Local farmers can practice “physical distance” and safely deliver and/or sell produce along the highway, just as wood vendors, and used vehicle sellers operate outside the normal supply lines of “Capitalism.” (An egg lady delivers to a box outside my scriptorium.) Taosenos have a history of customs that suggest we can operate outside the “norms.” The cannabis culture did not begin in the last few years. It’s back to the future of trade and barter.
Yesterday at Ace Hardware, the manager, a former UNM student of mine, wore an impressive-looking mask he had for sale. I saw a plethora of glove styles to choose from. He also said the home improvement and gardening demand were keeping “Ace your local hardware man happy.” During WWII, urbanites grew victory gardens.
It seems that local leaders have grasped the nature of the crisis, shutting down tourism, calling on local gas purveyors to stop gouging in this week’s Taos News. We all wait for Taos Pueblo to finish building their gas station and begin selling gas competitively like the Espanola operators.
Basically, the Coronavirus or COVID 19 has revealed the current corruption and attendant weaknesses of Capitalism, practiced as a Bandido enterprise, based on the economics of a “Ponzi” scheme: Pay off debts incurred today with the promise of profits earned tomorrow.

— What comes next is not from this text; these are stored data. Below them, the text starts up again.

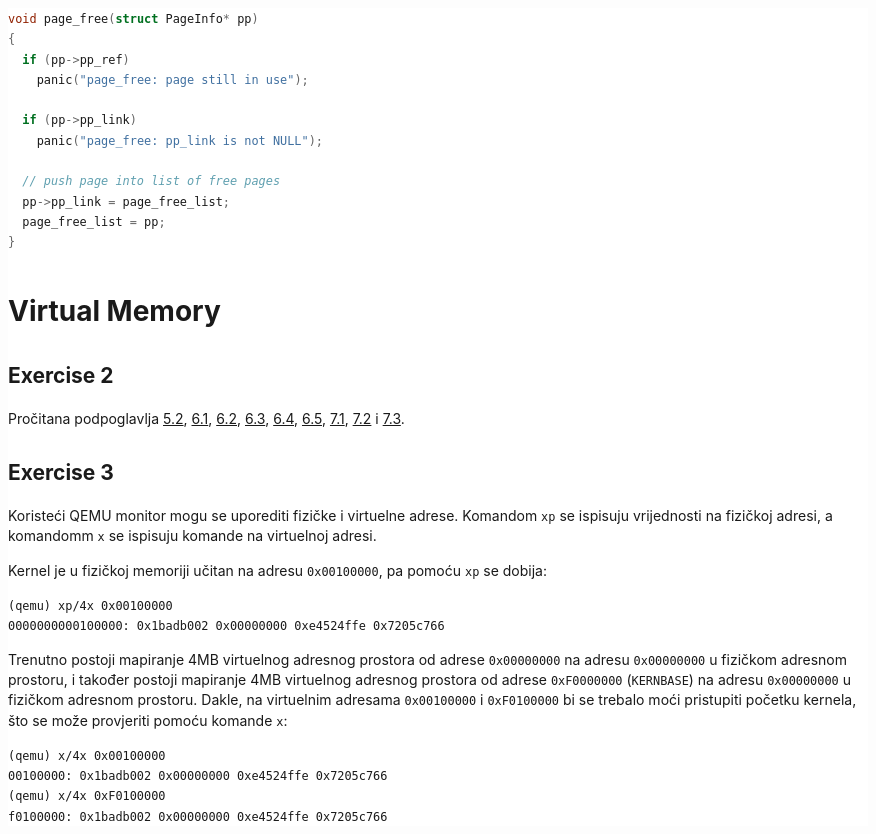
 ``` c
void page_free(struct PageInfo* pp)
{
  if (pp->pp_ref)
    panic("page_free: page still in use");

  if (pp->pp_link)
    panic("page_free: pp_link is not NULL");

  // push page into list of free pages
  pp->pp_link = page_free_list;
  page_free_list = pp;
}
```



# Virtual Memory

## Exercise 2

Pročitana podpoglavlja 
[5.2](https://pdos.csail.mit.edu/6.828/2018/readings/i386/s05_02.htm), 
[6.1](https://pdos.csail.mit.edu/6.828/2018/readings/i386/s06_01.htm), 
[6.2](https://pdos.csail.mit.edu/6.828/2018/readings/i386/s06_02.htm), 
[6.3](https://pdos.csail.mit.edu/6.828/2018/readings/i386/s06_03.htm), 
[6.4](https://pdos.csail.mit.edu/6.828/2018/readings/i386/s06_04.htm), 
[6.5](https://pdos.csail.mit.edu/6.828/2018/readings/i386/s06_05.htm), 
[7.1](https://pdos.csail.mit.edu/6.828/2018/readings/i386/s07_01.htm), 
[7.2](https://pdos.csail.mit.edu/6.828/2018/readings/i386/s07_02.htm) i 
[7.3](https://pdos.csail.mit.edu/6.828/2018/readings/i386/s07_03.htm).


## Exercise 3

Koristeći QEMU monitor mogu se uporediti fizičke i virtuelne adrese.
Komandom `xp` se ispisuju vrijednosti na fizičkoj adresi, a komandomm `x` se ispisuju komande na virtuelnoj adresi.

Kernel je u fizičkoj memoriji učitan na adresu `0x00100000`, pa pomoću `xp` se dobija:
```
(qemu) xp/4x 0x00100000
0000000000100000: 0x1badb002 0x00000000 0xe4524ffe 0x7205c766
```

Trenutno postoji mapiranje 4MB virtuelnog adresnog prostora od adrese `0x00000000` na adresu `0x00000000` u fizičkom adresnom prostoru, 
i također postoji mapiranje 4MB virtuelnog adresnog prostora od adrese `0xF0000000` (`KERNBASE`) na adresu `0x00000000` u fizičkom adresnom prostoru.
Dakle, na virtuelnim adresama `0x00100000` i `0xF0100000` bi se trebalo moći pristupiti početku kernela, što se može provjeriti pomoću komande `x`:
```
(qemu) x/4x 0x00100000
00100000: 0x1badb002 0x00000000 0xe4524ffe 0x7205c766
(qemu) x/4x 0xF0100000
f0100000: 0x1badb002 0x00000000 0xe4524ffe 0x7205c766
```
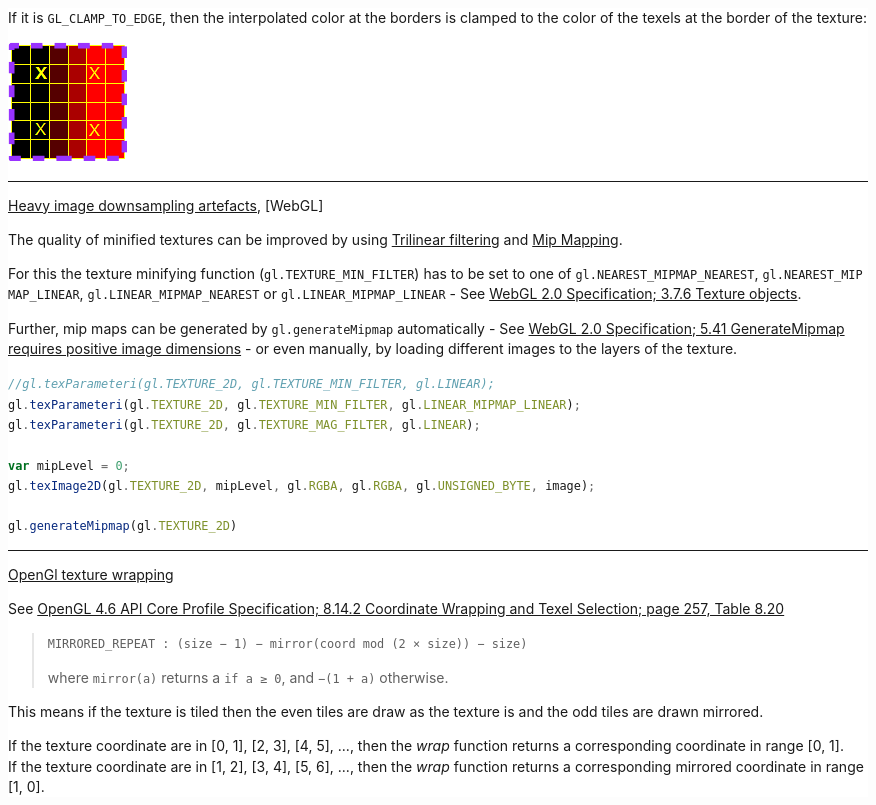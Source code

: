 If it is `GL_CLAMP_TO_EDGE`, then the interpolated color at the borders is clamped to the color of the texels at the border of the texture:

![2x2 texture filter nearest wrap clamp to edge](image/texture/texture_2x2_linear_clamp.png)

---

[Heavy image downsampling artefacts](https://stackoverflow.com/questions/54227348/heavy-image-downsampling-artefacts/54245010#54245010), [WebGL]  

The quality of minified textures can be improved by using [Trilinear filtering](https://en.wikipedia.org/wiki/Trilinear_filtering) and [Mip Mapping](https://en.wikipedia.org/wiki/Mipmap).

For this the texture minifying function (`gl.TEXTURE_MIN_FILTER`) has to be set to one of `gl.NEAREST_MIPMAP_NEAREST`, `gl.NEAREST_MIPMAP_LINEAR`, `gl.LINEAR_MIPMAP_NEAREST` or `gl.LINEAR_MIPMAP_LINEAR` - See [WebGL 2.0 Specification; 3.7.6 Texture objects](https://www.khronos.org/registry/webgl/specs/latest/2.0/#3.7.6).

Further, mip maps can be generated by `gl.generateMipmap` automatically - See [WebGL 2.0 Specification; 5.41 GenerateMipmap requires positive image dimensions](https://www.khronos.org/registry/webgl/specs/latest/2.0/#5.41) - or even manually, by loading different images to the layers of the texture.

```js
//gl.texParameteri(gl.TEXTURE_2D, gl.TEXTURE_MIN_FILTER, gl.LINEAR);
gl.texParameteri(gl.TEXTURE_2D, gl.TEXTURE_MIN_FILTER, gl.LINEAR_MIPMAP_LINEAR);
gl.texParameteri(gl.TEXTURE_2D, gl.TEXTURE_MAG_FILTER, gl.LINEAR);

var mipLevel = 0;
gl.texImage2D(gl.TEXTURE_2D, mipLevel, gl.RGBA, gl.RGBA, gl.UNSIGNED_BYTE, image);

gl.generateMipmap(gl.TEXTURE_2D)
```

---

[OpenGl texture wrapping](https://stackoverflow.com/questions/54487795/opengl-texture-wrapping/54487868#54487868)  

See [OpenGL 4.6 API Core Profile Specification; 8.14.2 Coordinate Wrapping and Texel Selection; page 257, Table 8.20](https://www.khronos.org/registry/OpenGL/specs/gl/glspec46.core.pdf)  

>     MIRRORED_REPEAT : (size − 1) − mirror(coord mod (2 × size)) − size) 
> where `mirror(a)` returns a `if a ≥ 0`, and `−(1 + a)` otherwise.

This means if the texture is tiled then the even tiles are draw as the texture is and the odd tiles are drawn mirrored. 

If the texture coordinate are in [0, 1], [2, 3], [4, 5], ..., then the *wrap* function returns a corresponding coordinate in range [0, 1].   
If the texture coordinate are in [1, 2], [3, 4], [5, 6], ...,  then the *wrap* function returns a corresponding mirrored coordinate in range [1, 0].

Well, tomorrow has arrived. So, the Federal Reserve Bank prints up vouchers to bail out corporations and ensure bank liquidity while Congress passes enormous bail-out bills, grounded in the politics of the printing press: the check’s in the mail. Meanwhile farmers are plowing food under the turf.
At UNM’s faculty meeting yesterday, Director of Curriculum Randi Archuleta and CEO Patrick Valdez discussed the recent conversion of live classes to online/zoom affairs. (Yours truly will be teaching Comp 1, 1110 and Comp II, 1120 this summer with IT assistants, online, also with help from Camus and Zoom. I’m taking Yoga-Zoom with Shree now at the bargain price of $5 per class, accompanied by students from all over the country.) So, we adapt.
Some of the most powerful politicos and their elite supporters deny climate change or fiddle the books, grow the inequality gap, or promote the propaganda re: the global virus of capitalism. At home the spread of the global invasive species threatens us, an endangered species. Social leaders, news pundits, and societies as a whole tend to re-interpret the future as a product of the past. But that’s how unimaginative generals, politicians, and football coaches lose wars, campaigns, and ball games. Societies were originally formed as an attempt to provide justice and liberty for all. That’s the point of social security and much of the New Deal’s progressive ideas. Bernie is proving right while Joe sleeps like Grandpa.
We must educate ourselves and prepare the next generation, not by ignoring science and history, but by adapting imaginatively to lessons learned. We need to open our minds to the potential innovations and opportunities that will inevitably appear despite the coming “die-off.” Eliminate the middle plucker and buy directly from the grower.
Hope is both a virtue and a necessity. Despair and denial are a piece with dead men walking. You see the latter blithering on TV in the Rose Garden or declaiming in the U.S. Senate. Listen and look not with a cynical mind but a skeptical regard for commonsensical truths. In addition to the conspirators and bullshit artists, there are those who speak of faith in facts, reason, and the imagination associated with uncommonly decent actions: see the glorious governors, health-care workers, and first responders all battling El Viro.